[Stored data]
Content starts
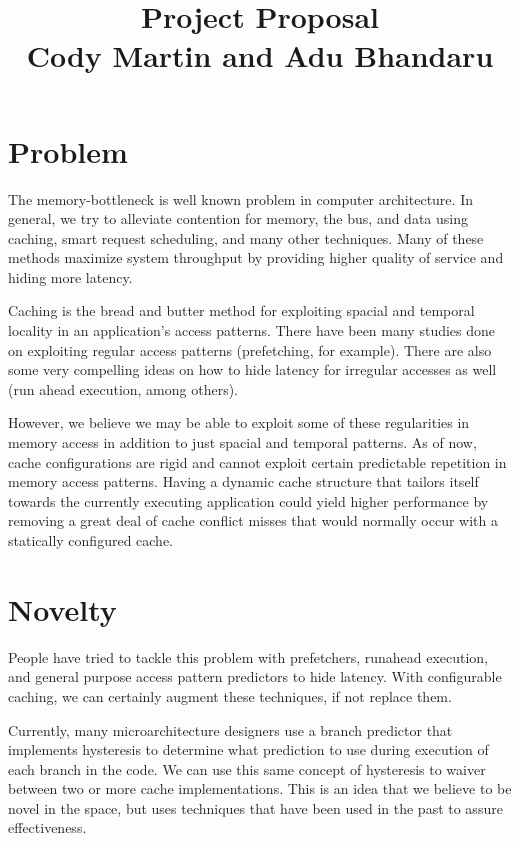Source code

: \documentclass[pageno]{jpaper}
\begin{document}
\title{\textbf{Project Proposal}\\Cody Martin and Adu Bhandaru}

\date{}
\maketitle

\thispagestyle{empty}

\section{Problem}
The memory-bottleneck is well known problem in computer architecture. In general, we try to alleviate contention for memory, the bus, and data using caching, smart request scheduling, and many other techniques. Many of these methods maximize system throughput by providing higher quality of service and hiding more latency.

Caching is the bread and butter method for exploiting spacial and temporal locality in an application's access patterns. There have been many studies done on exploiting regular access patterns (prefetching, for example). There are also some very compelling ideas on how to hide latency for irregular accesses as well (run ahead execution, among others).

However, we believe we may be able to exploit some of these regularities in memory access in addition to just spacial and temporal patterns. As of now, cache configurations are rigid and cannot exploit certain predictable repetition in memory access patterns. Having a dynamic cache structure that tailors itself towards the currently executing application could yield higher performance by removing a great deal of cache conflict misses that would normally occur with a statically configured cache.  

\section{Novelty}
People have tried to tackle this problem with prefetchers, runahead execution, and general purpose access pattern predictors to hide latency. With configurable caching, we can certainly augment these techniques, if not replace them. 

Currently, many microarchitecture designers use a branch predictor that implements hysteresis to determine what prediction to use during execution of each branch in the code. We can use this same concept of hysteresis to waiver between two or more cache implementations. This is an idea that we believe to be novel in the space, but uses techniques that have been used in the past to assure effectiveness.
\end{document}

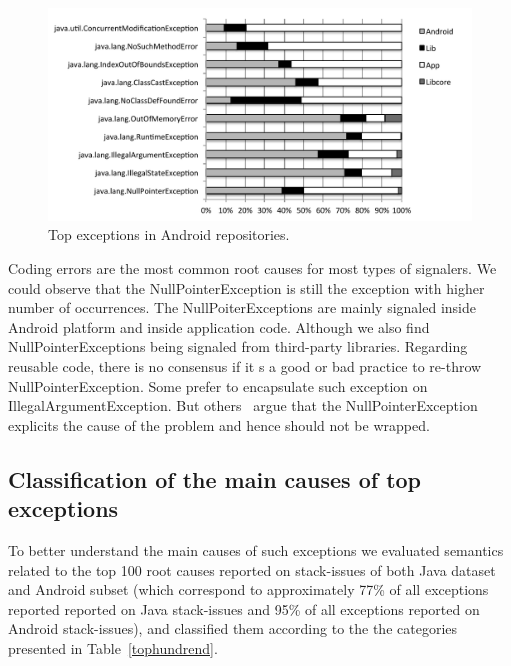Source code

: \documentclass[conference]{IEEEtran}
\begin{document}
\begin{figure}
\centering
\includegraphics[width=\hsize]{top_exceptios_android.pdf}
\caption{Top exceptions in Android repositories.}
\label{fig:androidsignaler}
\end{figure}

Coding errors are the most common root causes for most types of signalers. We could observe that the NullPointerException is still the exception with higher number of occurrences. The NullPoiterExceptions are mainly signaled inside Android platform and inside application code. Although we also find NullPointerExceptions being signaled from third-party libraries. Regarding reusable code, there is no consensus if it s a good or bad practice to re-throw NullPointerException. Some prefer to encapsulate such exception on IllegalArgumentException. But others~\cite{joshuabloch} argue that the NullPointerException  explicits the cause of the problem and hence should not be wrapped. 


\subsection{Classification of the main causes of top exceptions}

To better understand the main causes of such exceptions we evaluated semantics related to the top 100 root causes reported on stack-issues of both Java dataset and Android subset (which correspond to approximately 77\% of all exceptions reported reported on Java stack-issues and 95\% of all exceptions reported on Android stack-issues), and classified them according to the the categories presented in Table~\ref{tophundrend}.
\end{document}
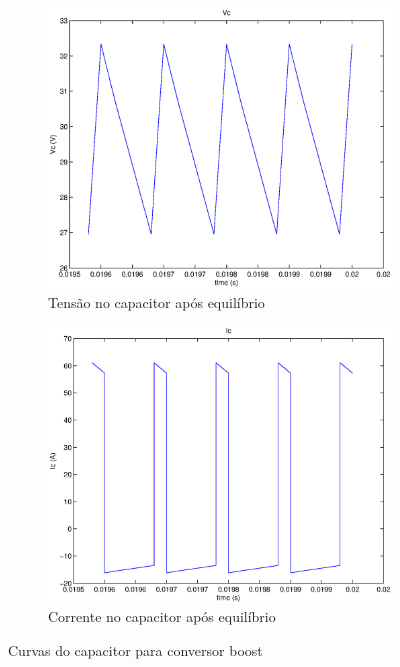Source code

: \documentclass{article}
\begin{document}
\begin{figure}[H]
\begin{subfigure}[b]{0.4\linewidth}
		\includegraphics[width=\linewidth]{matlab/boost/b_vcst}
		\caption{Tensão no capacitor após equilíbrio}
	\end{subfigure}
	\begin{subfigure}[b]{0.4\linewidth}
		\centering
		\includegraphics[width=\linewidth]{matlab/boost/b_icst}
		\caption{Corrente no capacitor após equilíbrio}
	\end{subfigure}
	\caption{Curvas do capacitor para conversor boost}
	\label{fig:boc}
\end{figure}
\end{document}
Content ends
§ **Task to carry out**
What you should produce is an exact copy of the records, with the pictures left out.

§ **Exercise answer**
Source code

: \documentclass[pageno]{jpaper}
\begin{document}
\title{\textbf{Project Proposal}\\Cody Martin and Adu Bhandaru}

\date{}
\maketitle

\thispagestyle{empty}

\section{Problem}
The memory-bottleneck is well known problem in computer architecture. In general, we try to alleviate contention for memory, the bus, and data using caching, smart request scheduling, and many other techniques. Many of these methods maximize system throughput by providing higher quality of service and hiding more latency.

Caching is the bread and butter method for exploiting spacial and temporal locality in an application's access patterns. There have been many studies done on exploiting regular access patterns (prefetching, for example). There are also some very compelling ideas on how to hide latency for irregular accesses as well (run ahead execution, among others).

However, we believe we may be able to exploit some of these regularities in memory access in addition to just spacial and temporal patterns. As of now, cache configurations are rigid and cannot exploit certain predictable repetition in memory access patterns. Having a dynamic cache structure that tailors itself towards the currently executing application could yield higher performance by removing a great deal of cache conflict misses that would normally occur with a statically configured cache.  

\section{Novelty}
People have tried to tackle this problem with prefetchers, runahead execution, and general purpose access pattern predictors to hide latency. With configurable caching, we can certainly augment these techniques, if not replace them. 

Currently, many microarchitecture designers use a branch predictor that implements hysteresis to determine what prediction to use during execution of each branch in the code. We can use this same concept of hysteresis to waiver between two or more cache implementations. This is an idea that we believe to be novel in the space, but uses techniques that have been used in the past to assure effectiveness.
\end{document}

Source code

: \documentclass[conference]{IEEEtran}
\begin{document}
\begin{figure}
\centering
\includegraphics[width=\hsize]{top_exceptios_android.pdf}
\caption{Top exceptions in Android repositories.}
\label{fig:androidsignaler}
\end{figure}

Coding errors are the most common root causes for most types of signalers. We could observe that the NullPointerException is still the exception with higher number of occurrences. The NullPoiterExceptions are mainly signaled inside Android platform and inside application code. Although we also find NullPointerExceptions being signaled from third-party libraries. Regarding reusable code, there is no consensus if it s a good or bad practice to re-throw NullPointerException. Some prefer to encapsulate such exception on IllegalArgumentException. But others~\cite{joshuabloch} argue that the NullPointerException  explicits the cause of the problem and hence should not be wrapped. 


\subsection{Classification of the main causes of top exceptions}

To better understand the main causes of such exceptions we evaluated semantics related to the top 100 root causes reported on stack-issues of both Java dataset and Android subset (which correspond to approximately 77\% of all exceptions reported reported on Java stack-issues and 95\% of all exceptions reported on Android stack-issues), and classified them according to the the categories presented in Table~\ref{tophundrend}.
\end{document}
Source code

: \documentclass{article}
\begin{document}
\begin{figure}[H]
\begin{subfigure}[b]{0.4\linewidth}
		\includegraphics[width=\linewidth]{matlab/boost/b_vcst}
		\caption{Tensão no capacitor após equilíbrio}
	\end{subfigure}
	\begin{subfigure}[b]{0.4\linewidth}
		\centering
		\includegraphics[width=\linewidth]{matlab/boost/b_icst}
		\caption{Corrente no capacitor após equilíbrio}
	\end{subfigure}
	\caption{Curvas do capacitor para conversor boost}
	\label{fig:boc}
\end{figure}
\end{document}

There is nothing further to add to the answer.